* YOUR INSTRUCTIONS
From the entries below, determine the number of lines that contain "lname". Give that number by itself.
EXTRACTED MATERIAL Start Marker
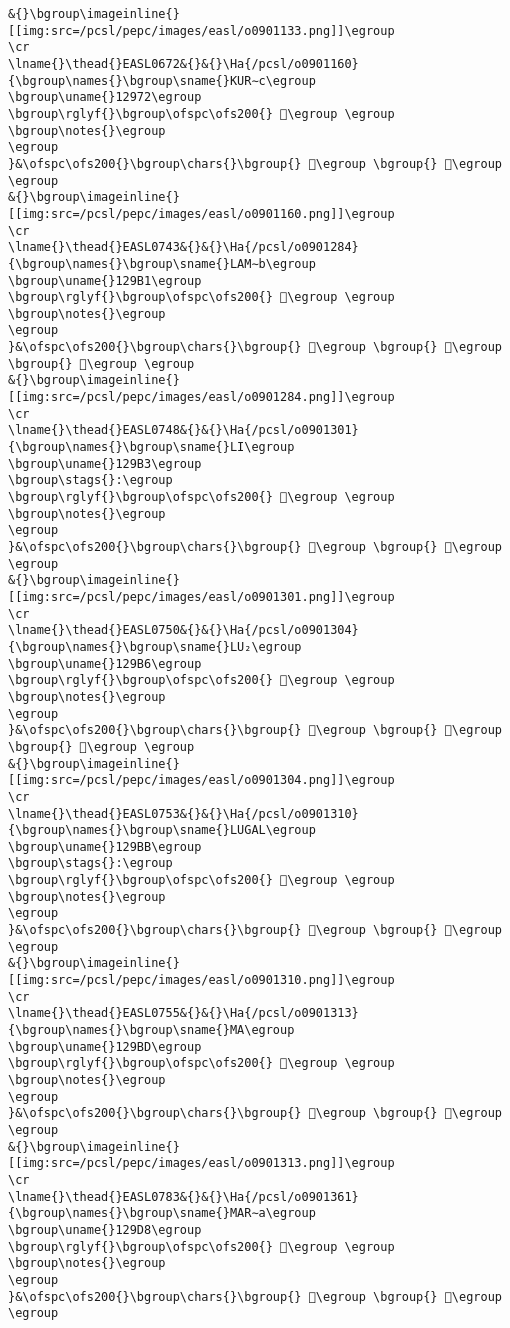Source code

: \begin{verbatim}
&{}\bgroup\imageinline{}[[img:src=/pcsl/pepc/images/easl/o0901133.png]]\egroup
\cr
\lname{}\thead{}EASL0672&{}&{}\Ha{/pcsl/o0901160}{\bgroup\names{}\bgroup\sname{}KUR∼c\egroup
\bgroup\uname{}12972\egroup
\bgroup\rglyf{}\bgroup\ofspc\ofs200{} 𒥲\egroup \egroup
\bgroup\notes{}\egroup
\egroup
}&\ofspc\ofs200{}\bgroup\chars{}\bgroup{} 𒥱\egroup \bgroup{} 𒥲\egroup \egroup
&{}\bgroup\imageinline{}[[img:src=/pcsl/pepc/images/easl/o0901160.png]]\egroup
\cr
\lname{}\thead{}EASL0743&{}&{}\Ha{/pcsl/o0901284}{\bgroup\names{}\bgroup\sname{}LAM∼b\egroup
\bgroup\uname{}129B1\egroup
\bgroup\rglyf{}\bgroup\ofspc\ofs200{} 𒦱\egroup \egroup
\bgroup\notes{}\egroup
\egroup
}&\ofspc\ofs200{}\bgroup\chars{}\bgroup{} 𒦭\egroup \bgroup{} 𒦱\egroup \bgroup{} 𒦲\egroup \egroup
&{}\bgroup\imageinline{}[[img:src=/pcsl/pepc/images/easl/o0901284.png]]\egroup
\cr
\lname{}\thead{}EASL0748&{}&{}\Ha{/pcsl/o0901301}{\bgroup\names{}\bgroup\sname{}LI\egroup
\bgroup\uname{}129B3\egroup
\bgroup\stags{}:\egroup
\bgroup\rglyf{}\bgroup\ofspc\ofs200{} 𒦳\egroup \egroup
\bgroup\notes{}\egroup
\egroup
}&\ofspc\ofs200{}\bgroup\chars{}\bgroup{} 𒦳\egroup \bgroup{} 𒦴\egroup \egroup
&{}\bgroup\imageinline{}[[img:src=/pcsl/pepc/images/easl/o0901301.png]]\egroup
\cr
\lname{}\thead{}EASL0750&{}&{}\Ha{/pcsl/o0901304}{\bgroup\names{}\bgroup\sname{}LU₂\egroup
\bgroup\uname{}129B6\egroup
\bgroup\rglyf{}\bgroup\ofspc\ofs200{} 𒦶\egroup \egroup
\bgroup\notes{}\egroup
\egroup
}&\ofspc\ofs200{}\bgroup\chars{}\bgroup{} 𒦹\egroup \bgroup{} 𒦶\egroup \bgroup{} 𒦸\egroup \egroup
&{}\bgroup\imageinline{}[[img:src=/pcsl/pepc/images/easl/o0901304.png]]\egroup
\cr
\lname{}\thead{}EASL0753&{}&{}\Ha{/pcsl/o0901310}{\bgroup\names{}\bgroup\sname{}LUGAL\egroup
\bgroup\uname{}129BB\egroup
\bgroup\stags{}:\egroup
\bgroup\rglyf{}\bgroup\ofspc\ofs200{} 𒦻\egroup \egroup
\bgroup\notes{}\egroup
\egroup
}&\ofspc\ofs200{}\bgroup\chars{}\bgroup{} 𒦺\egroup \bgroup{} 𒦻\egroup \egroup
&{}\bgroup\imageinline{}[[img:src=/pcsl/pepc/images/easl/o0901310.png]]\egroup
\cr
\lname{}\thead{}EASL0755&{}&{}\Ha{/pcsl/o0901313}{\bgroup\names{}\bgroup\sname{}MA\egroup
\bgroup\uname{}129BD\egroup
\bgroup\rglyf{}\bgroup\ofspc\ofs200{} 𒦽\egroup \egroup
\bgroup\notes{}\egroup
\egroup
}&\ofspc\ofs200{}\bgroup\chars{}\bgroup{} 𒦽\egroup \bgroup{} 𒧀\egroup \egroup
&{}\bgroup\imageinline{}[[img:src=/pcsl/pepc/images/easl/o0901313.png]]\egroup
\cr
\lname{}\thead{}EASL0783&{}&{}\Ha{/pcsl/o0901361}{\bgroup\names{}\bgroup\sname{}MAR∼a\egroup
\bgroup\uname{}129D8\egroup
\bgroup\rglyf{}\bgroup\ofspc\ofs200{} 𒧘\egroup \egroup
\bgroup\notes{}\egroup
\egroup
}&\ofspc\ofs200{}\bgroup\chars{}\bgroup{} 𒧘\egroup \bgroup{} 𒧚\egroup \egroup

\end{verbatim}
EXTRACTED MATERIAL End Marker
EXTRACTED MATERIAL Start Marker
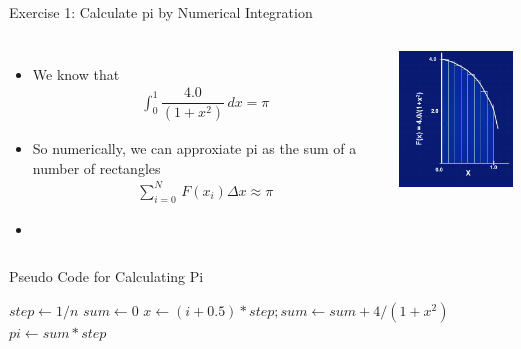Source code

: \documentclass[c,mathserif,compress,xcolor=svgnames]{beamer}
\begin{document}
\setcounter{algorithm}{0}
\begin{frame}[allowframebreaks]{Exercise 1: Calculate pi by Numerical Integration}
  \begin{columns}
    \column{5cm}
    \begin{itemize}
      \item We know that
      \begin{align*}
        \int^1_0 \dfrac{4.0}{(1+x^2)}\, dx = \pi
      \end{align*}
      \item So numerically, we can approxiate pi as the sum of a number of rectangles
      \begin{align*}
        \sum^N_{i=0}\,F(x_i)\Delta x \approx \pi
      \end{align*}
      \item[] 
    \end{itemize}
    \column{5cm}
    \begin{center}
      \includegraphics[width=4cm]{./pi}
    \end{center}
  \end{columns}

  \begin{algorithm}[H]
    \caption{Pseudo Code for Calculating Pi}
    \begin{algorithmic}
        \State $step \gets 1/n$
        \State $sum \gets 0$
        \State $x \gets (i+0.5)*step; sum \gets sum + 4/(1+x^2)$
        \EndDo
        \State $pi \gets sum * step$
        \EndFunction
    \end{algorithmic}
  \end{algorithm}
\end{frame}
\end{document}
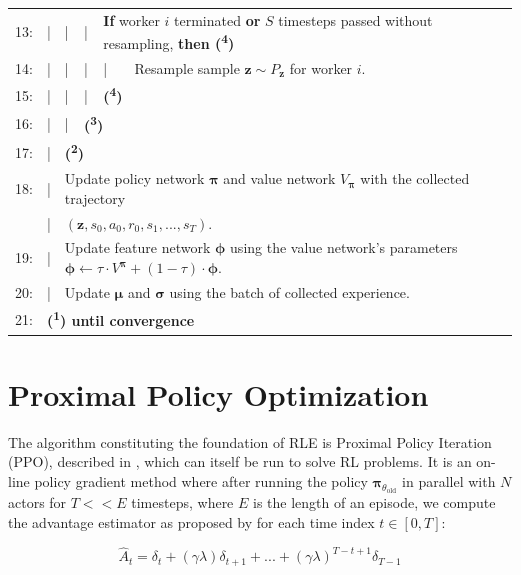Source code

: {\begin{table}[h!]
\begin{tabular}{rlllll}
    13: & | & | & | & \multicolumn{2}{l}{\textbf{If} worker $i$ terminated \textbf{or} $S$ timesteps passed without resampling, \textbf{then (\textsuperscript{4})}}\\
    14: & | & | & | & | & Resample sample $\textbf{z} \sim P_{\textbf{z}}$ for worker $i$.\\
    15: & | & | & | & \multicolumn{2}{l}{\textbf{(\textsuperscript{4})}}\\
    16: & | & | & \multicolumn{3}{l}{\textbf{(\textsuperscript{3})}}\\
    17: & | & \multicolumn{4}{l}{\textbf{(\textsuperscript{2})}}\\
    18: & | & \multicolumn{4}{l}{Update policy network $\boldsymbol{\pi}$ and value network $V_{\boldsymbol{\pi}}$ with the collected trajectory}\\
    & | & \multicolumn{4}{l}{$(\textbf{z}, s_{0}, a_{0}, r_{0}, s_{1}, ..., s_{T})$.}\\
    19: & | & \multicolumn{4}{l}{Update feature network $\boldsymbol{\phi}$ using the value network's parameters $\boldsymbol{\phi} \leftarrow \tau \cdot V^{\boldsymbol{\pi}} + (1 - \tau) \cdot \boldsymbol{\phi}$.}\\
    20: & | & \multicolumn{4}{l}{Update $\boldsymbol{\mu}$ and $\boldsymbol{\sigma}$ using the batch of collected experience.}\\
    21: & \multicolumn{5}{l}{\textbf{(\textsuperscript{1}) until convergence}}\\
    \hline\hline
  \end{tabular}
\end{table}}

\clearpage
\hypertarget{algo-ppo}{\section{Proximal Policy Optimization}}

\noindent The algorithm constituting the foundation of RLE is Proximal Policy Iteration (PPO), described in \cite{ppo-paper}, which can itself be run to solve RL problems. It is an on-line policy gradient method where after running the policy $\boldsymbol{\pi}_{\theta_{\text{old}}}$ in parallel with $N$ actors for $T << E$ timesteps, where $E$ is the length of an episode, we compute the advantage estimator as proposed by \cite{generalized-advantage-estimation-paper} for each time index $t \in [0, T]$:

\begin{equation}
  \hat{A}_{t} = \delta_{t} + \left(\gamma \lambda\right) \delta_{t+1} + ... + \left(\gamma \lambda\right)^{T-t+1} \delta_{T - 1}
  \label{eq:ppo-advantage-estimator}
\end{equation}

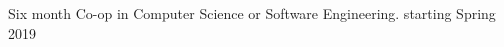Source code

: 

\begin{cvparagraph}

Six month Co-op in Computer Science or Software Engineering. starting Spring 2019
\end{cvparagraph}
EXTRACTED MATERIAL End Marker
EXTRACTED MATERIAL Start Marker
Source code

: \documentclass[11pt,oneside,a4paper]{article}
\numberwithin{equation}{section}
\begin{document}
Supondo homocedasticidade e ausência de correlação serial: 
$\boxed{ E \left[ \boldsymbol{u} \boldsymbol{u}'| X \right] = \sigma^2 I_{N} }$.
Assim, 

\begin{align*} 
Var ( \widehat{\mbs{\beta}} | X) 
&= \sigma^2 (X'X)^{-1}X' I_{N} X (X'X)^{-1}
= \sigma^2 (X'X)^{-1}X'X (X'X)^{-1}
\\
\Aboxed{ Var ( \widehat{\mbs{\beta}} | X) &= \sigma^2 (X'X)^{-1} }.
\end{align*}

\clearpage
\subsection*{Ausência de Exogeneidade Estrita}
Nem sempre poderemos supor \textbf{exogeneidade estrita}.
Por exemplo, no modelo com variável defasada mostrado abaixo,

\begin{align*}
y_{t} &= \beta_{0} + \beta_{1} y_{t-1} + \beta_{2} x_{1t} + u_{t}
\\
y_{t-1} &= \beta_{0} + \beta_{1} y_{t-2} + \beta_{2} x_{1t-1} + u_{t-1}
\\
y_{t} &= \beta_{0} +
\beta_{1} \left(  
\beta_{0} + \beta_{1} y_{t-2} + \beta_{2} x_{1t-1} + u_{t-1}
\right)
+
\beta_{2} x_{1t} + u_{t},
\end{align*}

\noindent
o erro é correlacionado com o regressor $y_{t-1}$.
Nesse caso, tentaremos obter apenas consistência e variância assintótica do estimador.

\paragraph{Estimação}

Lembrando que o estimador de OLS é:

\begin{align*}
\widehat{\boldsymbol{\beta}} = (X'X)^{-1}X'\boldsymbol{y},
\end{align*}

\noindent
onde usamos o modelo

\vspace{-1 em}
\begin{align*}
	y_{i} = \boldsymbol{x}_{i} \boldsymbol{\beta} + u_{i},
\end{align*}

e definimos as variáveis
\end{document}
EXTRACTED MATERIAL End Marker
* RESULT OF THIS TASK
7